Pictures are not part of the copy; retype all the records below exactly.

-------

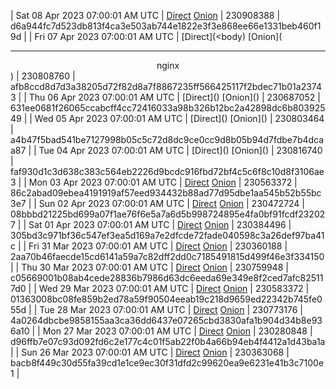 | Sat 08 Apr 2023 07:00:01 AM UTC | [Direct](https://oshi.at/Xdqj) [Onion](http://5ety7tpkim5me6eszuwcje7bmy25pbtrjtue7zkqqgziljwqy3rrikqd.onion/Xdqj) | 230908388 | d6a944fc7d523db813f4ca3e503ab744e1822e3f3e868ee66e1331beb460f19d | 
| Fri 07 Apr 2023 07:00:01 AM UTC | [Direct](<body) [Onion](<hr><center>nginx</center>) | 230808760 | afb8ccd8d7d3a38205d72f82d8a7f8867235ff566425117f2bdec71b01a23743 | 
| Thu 06 Apr 2023 07:00:01 AM UTC | [Direct](</body></html>) [Onion](</body></html>) | 230687052 | 631ee0681f26065ccabcff4cc72416033a98b326b12bc2a42898dc6b80392549 | 
| Wed 05 Apr 2023 07:00:01 AM UTC | [Direct](</body></html>) [Onion](</body></html>) | 230803464 | a4b47f5bad541be7127998b05c5c72d8dc9ce0cc9d8b05b94d7fdbe7b4dcaa87 | 
| Tue 04 Apr 2023 07:00:01 AM UTC | [Direct](</body></html>) [Onion](</body></html>) | 230816740 | faf930d1c3d638c383c564eb2226d9bcdc916fbd72bf4c5c6f8c10d8f3106ae3 | 
| Mon 03 Apr 2023 07:00:01 AM UTC | [Direct](https://oshi.at/LqWU) [Onion](http://5ety7tpkim5me6eszuwcje7bmy25pbtrjtue7zkqqgziljwqy3rrikqd.onion/LqWU) | 230563372 | 86c2abad09ebea4191919af57eed934432b88ad77d95dbe1aa545b52b55bc3e7 | 
| Sun 02 Apr 2023 07:00:01 AM UTC | [Direct](<html>) [Onion]() | 230472724 | 08bbbd21225bd699a07f1ae76f6e5a7a6d5b998724895e4fa0bf91fcdf232027 | 
| Sat 01 Apr 2023 07:00:01 AM UTC | [Direct](https://oshi.at/zdKp) [Onion](http://5ety7tpkim5me6eszuwcje7bmy25pbtrjtue7zkqqgziljwqy3rrikqd.onion/zdKp) | 230384496 | 305bd3c971bf36c547ef3ea5d169a7e2dfcde72fade040598c3a26def97ba41c | 
| Fri 31 Mar 2023 07:00:01 AM UTC | [Direct](https://oshi.at/SMMZ) [Onion](http://5ety7tpkim5me6eszuwcje7bmy25pbtrjtue7zkqqgziljwqy3rrikqd.onion/SMMZ) | 230360188 | 2aa70b46faecde15cd6141a59a7c82dff2dd0c7185491815d499f46e3f334150 | 
| Thu 30 Mar 2023 07:00:01 AM UTC | [Direct](https://oshi.at/LjSH) [Onion](http://5ety7tpkim5me6eszuwcje7bmy25pbtrjtue7zkqqgziljwqy3rrikqd.onion/LjSH) | 230759948 | c05669001b08ab4cede28836b7986d63dc6eeda69e349e8f2ced7afc825117d0 | 
| Wed 29 Mar 2023 07:00:01 AM UTC | [Direct](https://oshi.at/VjfT) [Onion](http://5ety7tpkim5me6eszuwcje7bmy25pbtrjtue7zkqqgziljwqy3rrikqd.onion/VjfT) | 230583372 | 01363008bc08fe859b2ed78a59f90504eeab19c218d9659ed22342b745fe055d | 
| Tue 28 Mar 2023 07:00:01 AM UTC | [Direct](https://oshi.at/AePt) [Onion](http://5ety7tpkim5me6eszuwcje7bmy25pbtrjtue7zkqqgziljwqy3rrikqd.onion/AePt) | 230773176 | 4a0264dbcbe9858155aa3ca36dd6437e07265cbd3830afa1b904d34b8e936a10 | 
| Mon 27 Mar 2023 07:00:01 AM UTC | [Direct](https://oshi.at/QEFa) [Onion](http://5ety7tpkim5me6eszuwcje7bmy25pbtrjtue7zkqqgziljwqy3rrikqd.onion/QEFa) | 230280848 | d96ffb7e07c93d092fd6c2e177c4c01f5ab22f0b4a66b94eb4f4412a1d43ba1a | 
| Sun 26 Mar 2023 07:00:01 AM UTC | [Direct](https://oshi.at/rJRo) [Onion](http://5ety7tpkim5me6eszuwcje7bmy25pbtrjtue7zkqqgziljwqy3rrikqd.onion/rJRo) | 230363068 | bacb8f449c30d55fa39cd1e1ce9ec30f31dfd2c99620ea9e6231e41b3c7100e1 |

-------

WRITTEN SOLUTION:
 | Sat 08 Apr 2023 07:00:01 AM UTC | [Direct](https://oshi.at/Xdqj) [Onion](http://5ety7tpkim5me6eszuwcje7bmy25pbtrjtue7zkqqgziljwqy3rrikqd.onion/Xdqj) | 230908388 | d6a944fc7d523db813f4ca3e503ab744e1822e3f3e868ee66e1331beb460f19d | 
| Fri 07 Apr 2023 07:00:01 AM UTC | [Direct](<body) [Onion](<hr><center>nginx</center>) | 230808760 | afb8ccd8d7d3a38205d72f82d8a7f8867235ff566425117f2bdec71b01a23743 | 
| Thu 06 Apr 2023 07:00:01 AM UTC | [Direct](</body></html>) [Onion](</body></html>) | 230687052 | 631ee0681f26065ccabcff4cc72416033a98b326b12bc2a42898dc6b80392549 | 
| Wed 05 Apr 2023 07:00:01 AM UTC | [Direct](</body></html>) [Onion](</body></html>) | 230803464 | a4b47f5bad541be7127998b05c5c72d8dc9ce0cc9d8b05b94d7fdbe7b4dcaa87 | 
| Tue 04 Apr 2023 07:00:01 AM UTC | [Direct](</body></html>) [Onion](</body></html>) | 230816740 | faf930d1c3d638c383c564eb2226d9bcdc916fbd72bf4c5c6f8c10d8f3106ae3 | 
| Mon 03 Apr 2023 07:00:01 AM UTC | [Direct](https://oshi.at/LqWU) [Onion](http://5ety7tpkim5me6eszuwcje7bmy25pbtrjtue7zkqqgziljwqy3rrikqd.onion/LqWU) | 230563372 | 86c2abad09ebea4191919af57eed934432b88ad77d95dbe1aa545b52b55bc3e7 | 
| Sun 02 Apr 2023 07:00:01 AM UTC | [Direct](<html>) [Onion]() | 230472724 | 08bbbd21225bd699a07f1ae76f6e5a7a6d5b998724895e4fa0bf91fcdf232027 | 
| Sat 01 Apr 2023 07:00:01 AM UTC | [Direct](https://oshi.at/zdKp) [Onion](http://5ety7tpkim5me6eszuwcje7bmy25pbtrjtue7zkqqgziljwqy3rrikqd.onion/zdKp) | 230384496 | 305bd3c971bf36c547ef3ea5d169a7e2dfcde72fade040598c3a26def97ba41c | 
| Fri 31 Mar 2023 07:00:01 AM UTC | [Direct](https://oshi.at/SMMZ) [Onion](http://5ety7tpkim5me6eszuwcje7bmy25pbtrjtue7zkqqgziljwqy3rrikqd.onion/SMMZ) | 230360188 | 2aa70b46faecde15cd6141a59a7c82dff2dd0c7185491815d499f46e3f334150 | 
| Thu 30 Mar 2023 07:00:01 AM UTC | [Direct](https://oshi.at/LjSH) [Onion](http://5ety7tpkim5me6eszuwcje7bmy25pbtrjtue7zkqqgziljwqy3rrikqd.onion/LjSH) | 230759948 | c05669001b08ab4cede28836b7986d63dc6eeda69e349e8f2ced7afc825117d0 | 
| Wed 29 Mar 2023 07:00:01 AM UTC | [Direct](https://oshi.at/VjfT) [Onion](http://5ety7tpkim5me6eszuwcje7bmy25pbtrjtue7zkqqgziljwqy3rrikqd.onion/VjfT) | 230583372 | 01363008bc08fe859b2ed78a59f90504eeab19c218d9659ed22342b745fe055d | 
| Tue 28 Mar 2023 07:00:01 AM UTC | [Direct](https://oshi.at/AePt) [Onion](http://5ety7tpkim5me6eszuwcje7bmy25pbtrjtue7zkqqgziljwqy3rrikqd.onion/AePt) | 230773176 | 4a0264dbcbe9858155aa3ca36dd6437e07265cbd3830afa1b904d34b8e936a10 | 
| Mon 27 Mar 2023 07:00:01 AM UTC | [Direct](https://oshi.at/QEFa) [Onion](http://5ety7tpkim5me6eszuwcje7bmy25pbtrjtue7zkqqgziljwqy3rrikqd.onion/QEFa) | 230280848 | d96ffb7e07c93d092fd6c2e177c4c01f5ab22f0b4a66b94eb4f4412a1d43ba1a | 
| Sun 26 Mar 2023 07:00:01 AM UTC | [Direct](https://oshi.at/rJRo) [Onion](http://5ety7tpkim5me6eszuwcje7bmy25pbtrjtue7zkqqgziljwqy3rrikqd.onion/rJRo) | 230363068 | bacb8f449c30d55fa39cd1e1ce9ec30f31dfd2c99620ea9e6231e41b3c7100e1 |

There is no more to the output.